WHAT THE TASK REQUIRES
Where the data below has the string "derived", return the whole line.

• • •

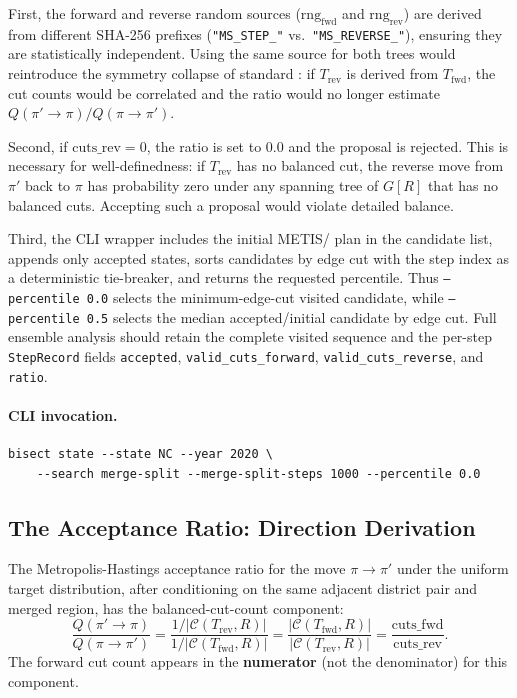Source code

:First, the forward and reverse random sources ($\mathrm{rng}_{\mathrm{fwd}}$
and $\mathrm{rng}_{\mathrm{rev}}$) are derived from different SHA-256 prefixes
(\texttt{"MS\_STEP\_"} vs.\ \texttt{"MS\_REVERSE\_"}), ensuring they are
statistically independent.
Using the same source for both trees would reintroduce the symmetry collapse
of standard \recom{}: if $T_{\mathrm{rev}}$ is derived from $T_{\mathrm{fwd}}$,
the cut counts would be correlated and the ratio would no longer estimate
$Q(\pi' \!\to\! \pi) / Q(\pi \!\to\! \pi')$.

Second, if $\mathrm{cuts\_rev} = 0$, the ratio is set to $0.0$ and the
proposal is rejected.
This is necessary for well-definedness: if $T_{\mathrm{rev}}$ has no balanced
cut, the reverse move from $\pi'$ back to $\pi$ has probability zero under
any spanning tree of $G[R]$ that has no balanced cuts.
Accepting such a proposal would violate detailed balance.

Third, the CLI wrapper includes the initial METIS/\cs{} plan in the candidate
list, appends only accepted states, sorts candidates by edge cut with the step
index as a deterministic tie-breaker, and returns the requested percentile.
Thus \texttt{--percentile 0.0} selects the minimum-edge-cut visited candidate,
while \texttt{--percentile 0.5} selects the median accepted/initial candidate by
edge cut.  Full ensemble analysis should retain the complete visited sequence
and the per-step \texttt{StepRecord} fields
\texttt{accepted}, \texttt{valid\_cuts\_forward},
\texttt{valid\_cuts\_reverse}, and \texttt{ratio}.

\paragraph{CLI invocation.}
\begin{verbatim}
bisect state --state NC --year 2020 \
    --search merge-split --merge-split-steps 1000 --percentile 0.0
\end{verbatim}

\subsection{The Acceptance Ratio: Direction Derivation}

\begin{proposition}
\label{prop:ratio-direction}
The Metropolis-Hastings acceptance ratio for the move $\pi \to \pi'$
under the uniform target distribution, after conditioning on the same adjacent
district pair and merged region, has the balanced-cut-count component:
\[
  \frac{Q(\pi' \to \pi)}{Q(\pi \to \pi')}
  = \frac{1 / |\mathcal{C}(T_{\mathrm{rev}}, R)|}
         {1 / |\mathcal{C}(T_{\mathrm{fwd}}, R)|}
  = \frac{|\mathcal{C}(T_{\mathrm{fwd}}, R)|}{|\mathcal{C}(T_{\mathrm{rev}}, R)|}
  = \frac{\mathrm{cuts\_fwd}}{\mathrm{cuts\_rev}}.
\]
The forward cut count appears in the \textbf{numerator} (not the denominator)
for this component.
\end{proposition}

• • •

SOLUTION TO THIS TASK
and $\mathrm{rng}_{\mathrm{rev}}$) are derived from different SHA-256 prefixes
of standard \recom{}: if $T_{\mathrm{rev}}$ is derived from $T_{\mathrm{fwd}}$,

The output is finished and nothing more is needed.